Segment Start: Supplied information
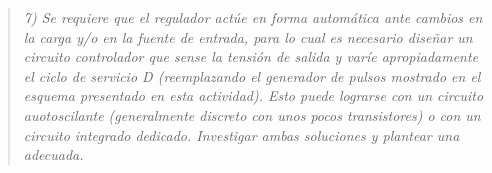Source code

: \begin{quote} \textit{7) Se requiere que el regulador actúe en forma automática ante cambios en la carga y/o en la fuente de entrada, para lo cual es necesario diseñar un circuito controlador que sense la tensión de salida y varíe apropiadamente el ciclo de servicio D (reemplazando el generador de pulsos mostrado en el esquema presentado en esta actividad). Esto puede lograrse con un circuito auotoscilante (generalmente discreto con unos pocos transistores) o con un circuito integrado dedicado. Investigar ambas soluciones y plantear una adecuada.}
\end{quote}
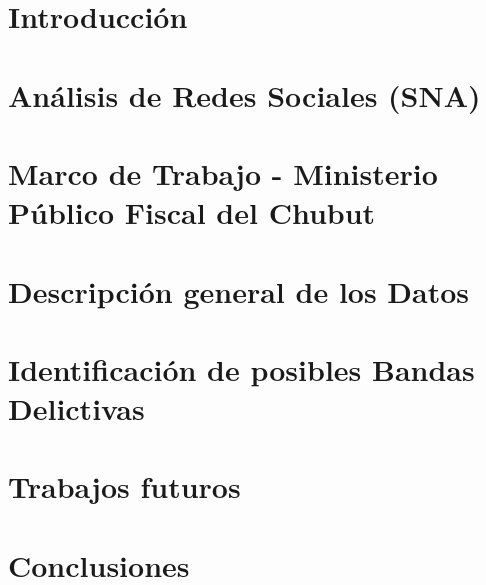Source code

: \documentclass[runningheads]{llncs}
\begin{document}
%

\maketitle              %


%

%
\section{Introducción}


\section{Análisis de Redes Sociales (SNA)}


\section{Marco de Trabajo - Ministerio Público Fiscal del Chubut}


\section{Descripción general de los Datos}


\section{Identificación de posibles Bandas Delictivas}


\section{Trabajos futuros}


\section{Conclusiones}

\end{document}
Segment End: Supplied information
Segment Start: Supplied information
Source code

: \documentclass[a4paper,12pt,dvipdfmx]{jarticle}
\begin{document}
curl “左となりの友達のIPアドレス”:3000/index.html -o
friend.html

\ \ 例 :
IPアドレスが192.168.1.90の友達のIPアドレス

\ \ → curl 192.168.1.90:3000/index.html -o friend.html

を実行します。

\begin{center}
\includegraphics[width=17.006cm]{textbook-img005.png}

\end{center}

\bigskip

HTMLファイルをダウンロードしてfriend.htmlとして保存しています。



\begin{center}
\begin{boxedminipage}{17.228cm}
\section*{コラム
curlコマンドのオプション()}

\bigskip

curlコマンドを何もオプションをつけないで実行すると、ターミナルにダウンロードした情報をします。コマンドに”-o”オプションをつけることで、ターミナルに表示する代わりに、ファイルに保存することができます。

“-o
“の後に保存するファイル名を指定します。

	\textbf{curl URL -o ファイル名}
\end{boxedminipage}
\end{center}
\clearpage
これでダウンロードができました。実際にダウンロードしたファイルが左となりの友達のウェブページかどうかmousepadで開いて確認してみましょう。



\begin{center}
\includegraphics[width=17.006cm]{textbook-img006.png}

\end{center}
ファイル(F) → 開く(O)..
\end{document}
Segment End: Supplied information
Segment Start: Supplied information
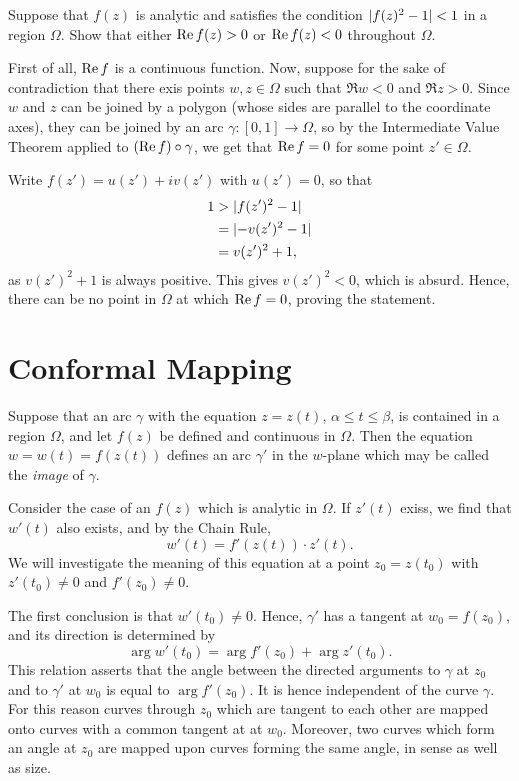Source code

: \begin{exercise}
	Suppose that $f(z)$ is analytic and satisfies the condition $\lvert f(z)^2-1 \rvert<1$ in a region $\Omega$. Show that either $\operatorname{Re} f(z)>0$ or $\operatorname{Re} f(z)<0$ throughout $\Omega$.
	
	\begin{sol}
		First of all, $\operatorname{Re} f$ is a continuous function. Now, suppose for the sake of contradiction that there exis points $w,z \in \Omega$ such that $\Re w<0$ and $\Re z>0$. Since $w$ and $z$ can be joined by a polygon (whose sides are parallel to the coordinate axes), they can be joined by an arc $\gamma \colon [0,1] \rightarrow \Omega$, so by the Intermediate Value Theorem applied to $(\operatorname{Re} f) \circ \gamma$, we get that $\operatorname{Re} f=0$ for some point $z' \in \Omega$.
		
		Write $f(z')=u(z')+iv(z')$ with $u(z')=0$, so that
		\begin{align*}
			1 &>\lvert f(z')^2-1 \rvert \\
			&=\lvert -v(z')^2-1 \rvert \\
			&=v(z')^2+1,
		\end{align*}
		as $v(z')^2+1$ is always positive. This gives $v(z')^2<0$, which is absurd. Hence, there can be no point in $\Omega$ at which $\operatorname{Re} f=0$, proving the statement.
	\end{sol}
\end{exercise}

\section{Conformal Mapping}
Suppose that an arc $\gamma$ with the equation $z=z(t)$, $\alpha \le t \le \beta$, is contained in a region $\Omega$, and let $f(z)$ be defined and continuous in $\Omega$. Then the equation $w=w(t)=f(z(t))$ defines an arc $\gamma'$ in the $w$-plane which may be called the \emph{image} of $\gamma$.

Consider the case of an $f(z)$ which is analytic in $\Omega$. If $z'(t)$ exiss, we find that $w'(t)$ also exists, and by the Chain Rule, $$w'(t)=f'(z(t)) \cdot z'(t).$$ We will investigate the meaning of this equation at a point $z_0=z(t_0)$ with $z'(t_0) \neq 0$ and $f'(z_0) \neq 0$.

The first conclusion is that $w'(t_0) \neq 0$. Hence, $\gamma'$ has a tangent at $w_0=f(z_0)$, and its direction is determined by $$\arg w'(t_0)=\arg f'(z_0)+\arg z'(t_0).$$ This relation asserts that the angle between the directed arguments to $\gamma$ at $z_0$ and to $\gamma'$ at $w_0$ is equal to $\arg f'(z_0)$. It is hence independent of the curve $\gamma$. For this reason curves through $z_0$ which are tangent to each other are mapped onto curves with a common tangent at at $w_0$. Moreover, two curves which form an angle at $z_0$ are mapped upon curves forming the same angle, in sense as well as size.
Segment End: Supplied information
Problem to solve =>
All lines in the records that contain "point" are to be copied and returned.

Solution to this problem =>
		First of all, $\operatorname{Re} f$ is a continuous function. Now, suppose for the sake of contradiction that there exis points $w,z \in \Omega$ such that $\Re w<0$ and $\Re z>0$. Since $w$ and $z$ can be joined by a polygon (whose sides are parallel to the coordinate axes), they can be joined by an arc $\gamma \colon [0,1] \rightarrow \Omega$, so by the Intermediate Value Theorem applied to $(\operatorname{Re} f) \circ \gamma$, we get that $\operatorname{Re} f=0$ for some point $z' \in \Omega$.
		as $v(z')^2+1$ is always positive. This gives $v(z')^2<0$, which is absurd. Hence, there can be no point in $\Omega$ at which $\operatorname{Re} f=0$, proving the statement.
Consider the case of an $f(z)$ which is analytic in $\Omega$. If $z'(t)$ exiss, we find that $w'(t)$ also exists, and by the Chain Rule, $$w'(t)=f'(z(t)) \cdot z'(t).$$ We will investigate the meaning of this equation at a point $z_0=z(t_0)$ with $z'(t_0) \neq 0$ and $f'(z_0) \neq 0$.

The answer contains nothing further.